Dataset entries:
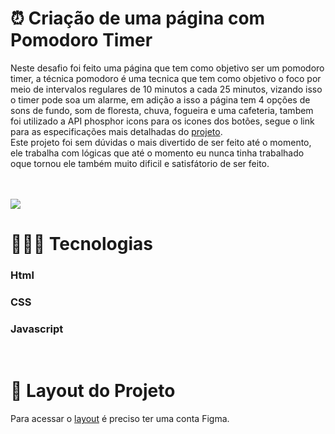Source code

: <h1>⏰ Criação de uma página com Pomodoro Timer</h1>
<p>Neste desafio foi feito uma página que tem como objetivo ser um pomodoro timer, a técnica pomodoro é uma tecnica que tem como objetivo o foco por meio de intervalos regulares de 10 minutos a cada 25 minutos, vizando isso o timer pode soa um alarme, em adição a isso a página tem 4 opções de sons de fundo, som de floresta, chuva, fogueira e uma cafeteria, tambem foi utilizado a API phosphor icons para os icones dos botões, segue o link para as especificações mais detalhadas do <a href="https://efficient-sloth-d85.notion.site/FocusTimer-Vers-o-2-0-2e273fa9212a432eae6b51dda3c69594">projeto</a>.<br>
Este projeto foi sem dúvidas o mais divertido de ser feito até o momento, ele trabalha com lógicas que até o momento eu nunca tinha trabalhado oque tornou ele também muito dificil e satisfátorio de ser feito.</p><br><br>
<img src="https://github.com/ygordarosa/Pomoro_Timer/assets/103258629/d8aa4873-06a1-4444-a643-43b6cc0324dc"></img>

<h1>👨🏻‍💻 Tecnologias</h1>
<h3>Html</h3>
<h3>CSS</h3>
<h3>Javascript</h3><br>

<h1>🎨 Layout do Projeto</h1>
<p>Para acessar o <a href="https://www.figma.com/file/gYGQr5EsZMlE5EqPKjbCtP/Stage-05-Focus-Timer-2.0-Copy?fuid=1240381760415284925">layout</a> é preciso ter uma conta Figma.</p>
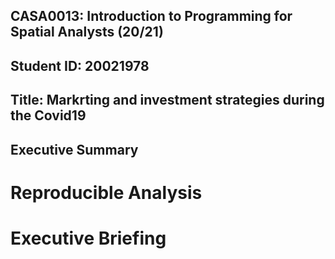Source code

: ## CASA0013: Introduction to Programming for Spatial Analysts (20/21) 

## Student ID: 20021978

## Title: Markrting and investment strategies during the Covid19

## Executive Summary


# Reproducible Analysis


# Executive Briefing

* EXERCISE GOAL
Beginning at the line that contains "Spatial Analysts (20/21)", reproduce every line down to the last line of the entries above, exactly and only those.

* REPLY
: ## CASA0013: Introduction to Programming for Spatial Analysts (20/21) 

## Student ID: 20021978

## Title: Markrting and investment strategies during the Covid19

## Executive Summary


# Reproducible Analysis


# Executive Briefing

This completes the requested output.